> [Task instructions]
Exactly the lines from the beginning of the records to the line with "experimentales del Medidor Venturi.\\", both ends included, are to be given again, and pictures are to be left out.

> [Source material]
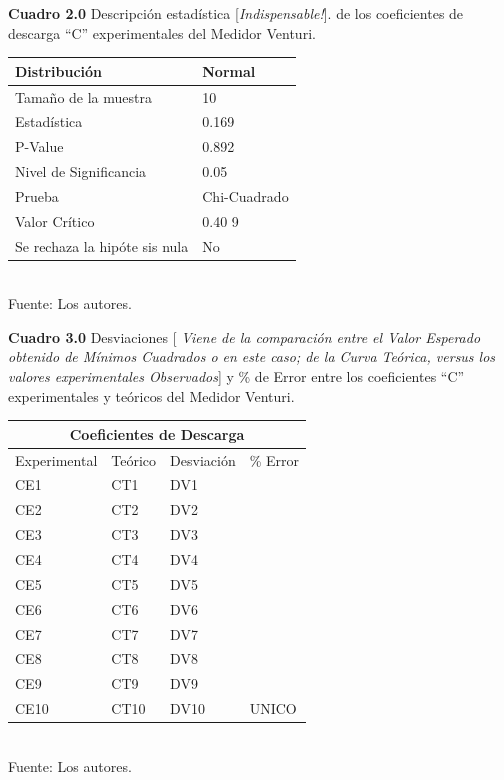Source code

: \documentclass[11pt, letterpaper]{article}
\begin{document}
\begin{table}[ht]
\centering
\textbf{Cuadro 2.0} Descripción estadística [\emph{Indispensable!}]. de los coeficientes de descarga “C” experimentales del Medidor Venturi.\\
\begin{tabular}{|l|l|}
    \hline
    Distribución & Normal\\
    \hline
        Tamaño de la muestra & 10\\
        Estadística & 0.169\\ 
        P-Value & 0.892\\ 
        Nivel de Significancia & 0.05\\ 
        Prueba & Chi-Cuadrado\\
        Valor Crítico & 0.40    9\\
        Se rechaza la hipóte    sis nula & No\\
    \hline
    \end{tabular}\\
    Fuente: Los autores.
\end{table}

\begin{table}
\textbf{Cuadro 3.0}   Desviaciones [\emph{ Viene de la comparación entre el Valor Esperado obtenido de Mínimos Cuadrados o en este caso; de la Curva Teórica, versus los valores experimentales Observados}] y \% de Error entre los coeficientes “C” experimentales y teóricos del Medidor Venturi.\\
\centering
\begin{tabular}{|l|l|l|l|}
    \hline
    \multicolumn{4}{|c|}{Coeficientes de Descarga}\\
    \hline
        Experimental & Teórico & Desviación & \% Error \\
    \hline
        CE1 & CT1 & DV1 & \\
        CE2 & CT2 & DV2 & \\
        CE3 & CT3 & DV3 & \\
        CE4 & CT4 & DV4 & \\
        CE5 & CT5 & DV5 & \\
        CE6 & CT6 & DV6 & \\
        CE7 & CT7 & DV7 & \\
        CE8 & CT8 & DV8 & \\
        CE9 & CT9 & DV9 & \\
        CE10 & CT10 & DV10 & UNICO \\
    \hline
    \end{tabular}\\
    Fuente: Los autores.
\end{table}
\end{document}
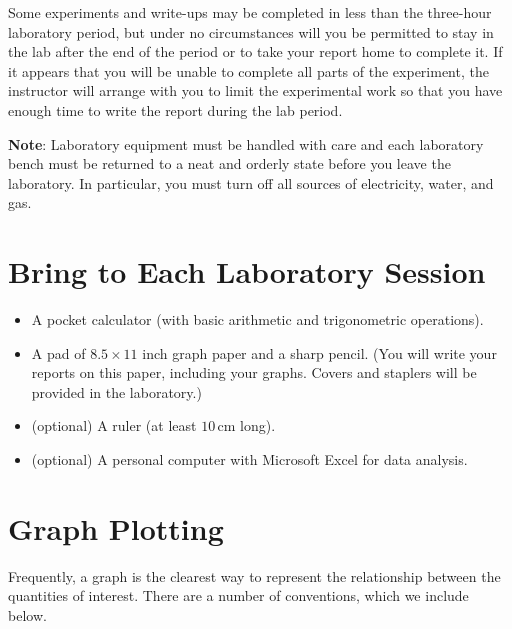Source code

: Some experiments and write-ups may be completed in less than the three-hour laboratory period, but under no circumstances will you be permitted to stay in the lab after the end of the period or to take your report home to complete it.  If it appears that you will be unable to complete all parts of the experiment, the instructor will arrange with you to limit the experimental work so that you have enough time to write the report during the lab period.\myskip

\textbf{Note}: Laboratory equipment must be handled with care and each laboratory bench must be returned to a neat and orderly state before you leave the laboratory.  In particular, you must turn off all sources of electricity, water, and gas.

\section{Bring to Each Laboratory Session}

\begin{itemize}
    \item A pocket calculator (with basic arithmetic and trigonometric operations).

    \item A pad of $8.5 \times 11$ inch graph paper and a sharp pencil.  (You will write your reports on this paper, including your graphs.  Covers and staplers will be provided in the laboratory.)

    \item (optional) A ruler (at least $10\,\mathrm{cm}$ long).
    \item (optional) A personal computer with Microsoft Excel for data analysis.
\end{itemize}

\section{Graph Plotting}

Frequently, a graph is the clearest way to represent the relationship between the quantities of interest.  There are a number of conventions, which we include below.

> [Task output]
Source code

: \documentclass[11pt, letterpaper]{article}
\begin{document}
\begin{table}[ht]
\centering
\textbf{Cuadro 2.0} Descripción estadística [\emph{Indispensable!}]. de los coeficientes de descarga “C” experimentales del Medidor Venturi.\\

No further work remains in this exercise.